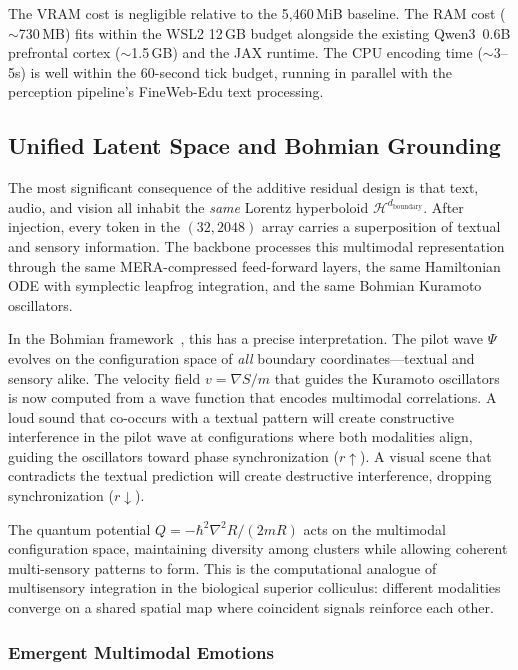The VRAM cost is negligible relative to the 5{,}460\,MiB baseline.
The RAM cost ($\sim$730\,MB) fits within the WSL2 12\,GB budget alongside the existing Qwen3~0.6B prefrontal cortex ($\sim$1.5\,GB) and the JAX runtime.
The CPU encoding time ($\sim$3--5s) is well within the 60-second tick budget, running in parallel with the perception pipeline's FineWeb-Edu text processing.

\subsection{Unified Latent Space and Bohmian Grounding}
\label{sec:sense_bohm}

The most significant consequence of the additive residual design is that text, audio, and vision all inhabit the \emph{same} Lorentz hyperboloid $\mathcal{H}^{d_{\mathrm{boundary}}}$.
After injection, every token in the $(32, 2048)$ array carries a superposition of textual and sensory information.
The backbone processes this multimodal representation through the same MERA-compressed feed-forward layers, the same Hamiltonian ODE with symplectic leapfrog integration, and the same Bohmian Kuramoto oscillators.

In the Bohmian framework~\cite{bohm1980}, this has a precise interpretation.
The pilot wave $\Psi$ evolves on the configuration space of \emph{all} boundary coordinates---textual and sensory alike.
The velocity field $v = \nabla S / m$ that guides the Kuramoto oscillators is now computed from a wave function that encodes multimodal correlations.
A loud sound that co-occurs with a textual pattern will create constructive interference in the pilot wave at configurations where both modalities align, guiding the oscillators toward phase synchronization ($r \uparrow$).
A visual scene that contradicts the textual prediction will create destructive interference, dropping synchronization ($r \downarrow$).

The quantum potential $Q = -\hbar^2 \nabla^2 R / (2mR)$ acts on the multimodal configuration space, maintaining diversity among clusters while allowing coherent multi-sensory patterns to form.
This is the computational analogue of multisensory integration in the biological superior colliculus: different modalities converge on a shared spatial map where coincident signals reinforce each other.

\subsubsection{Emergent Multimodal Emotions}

━━━━

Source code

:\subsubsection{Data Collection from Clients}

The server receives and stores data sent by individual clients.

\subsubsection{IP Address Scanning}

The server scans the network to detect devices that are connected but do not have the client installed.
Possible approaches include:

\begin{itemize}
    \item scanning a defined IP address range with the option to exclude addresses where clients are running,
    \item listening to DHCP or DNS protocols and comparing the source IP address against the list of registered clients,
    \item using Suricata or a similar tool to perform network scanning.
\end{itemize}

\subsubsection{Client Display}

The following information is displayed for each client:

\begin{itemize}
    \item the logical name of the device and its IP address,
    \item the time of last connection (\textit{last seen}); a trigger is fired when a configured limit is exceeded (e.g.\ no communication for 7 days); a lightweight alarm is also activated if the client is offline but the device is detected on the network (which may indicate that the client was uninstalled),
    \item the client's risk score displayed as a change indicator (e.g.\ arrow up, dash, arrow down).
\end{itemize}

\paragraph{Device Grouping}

━━━━

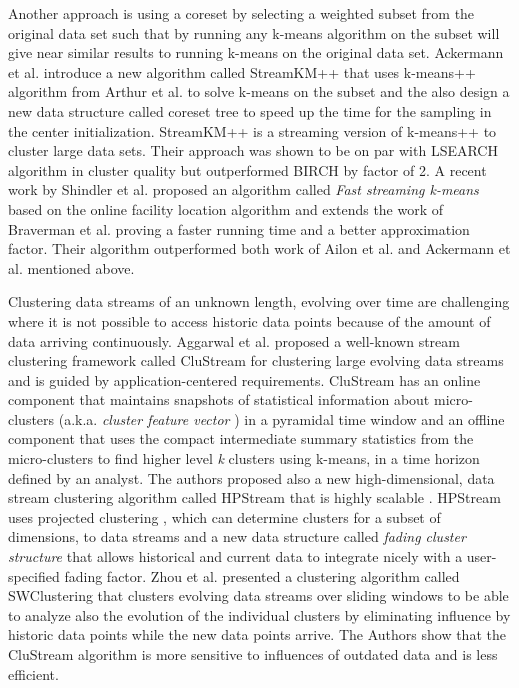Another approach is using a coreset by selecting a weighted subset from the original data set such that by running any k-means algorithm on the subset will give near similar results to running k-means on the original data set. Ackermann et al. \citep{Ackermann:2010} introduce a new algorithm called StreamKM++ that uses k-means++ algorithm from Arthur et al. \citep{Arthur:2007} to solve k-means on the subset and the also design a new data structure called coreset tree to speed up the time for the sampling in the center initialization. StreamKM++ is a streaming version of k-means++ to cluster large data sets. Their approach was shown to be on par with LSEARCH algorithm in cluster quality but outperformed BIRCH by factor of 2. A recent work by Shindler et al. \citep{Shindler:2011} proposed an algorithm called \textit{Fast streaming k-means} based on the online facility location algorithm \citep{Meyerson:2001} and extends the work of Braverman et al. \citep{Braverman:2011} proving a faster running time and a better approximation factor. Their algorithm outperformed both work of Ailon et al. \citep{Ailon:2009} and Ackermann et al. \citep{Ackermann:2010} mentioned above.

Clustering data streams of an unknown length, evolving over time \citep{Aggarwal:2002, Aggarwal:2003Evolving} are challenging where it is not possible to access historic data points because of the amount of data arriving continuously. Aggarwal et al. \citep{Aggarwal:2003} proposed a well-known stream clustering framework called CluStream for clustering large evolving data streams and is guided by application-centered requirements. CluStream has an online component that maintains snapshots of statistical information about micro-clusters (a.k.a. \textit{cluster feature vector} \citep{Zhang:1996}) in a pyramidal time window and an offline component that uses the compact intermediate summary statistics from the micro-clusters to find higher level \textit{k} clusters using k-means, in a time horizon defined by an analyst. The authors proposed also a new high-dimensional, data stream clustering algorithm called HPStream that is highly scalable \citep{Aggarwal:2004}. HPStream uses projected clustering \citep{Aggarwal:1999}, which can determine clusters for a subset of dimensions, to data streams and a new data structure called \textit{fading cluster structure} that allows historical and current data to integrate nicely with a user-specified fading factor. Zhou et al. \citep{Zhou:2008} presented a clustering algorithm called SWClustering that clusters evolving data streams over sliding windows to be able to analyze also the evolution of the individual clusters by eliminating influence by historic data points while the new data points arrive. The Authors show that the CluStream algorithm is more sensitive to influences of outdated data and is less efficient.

━━━━

Which lines in the listing above hold the word "wave"? Show each of them.

TASK SOLUTION -
The pilot wave $\Psi$ evolves on the configuration space of \emph{all} boundary coordinates---textual and sensory alike.
The velocity field $v = \nabla S / m$ that guides the Kuramoto oscillators is now computed from a wave function that encodes multimodal correlations.
A loud sound that co-occurs with a textual pattern will create constructive interference in the pilot wave at configurations where both modalities align, guiding the oscillators toward phase synchronization ($r \uparrow$).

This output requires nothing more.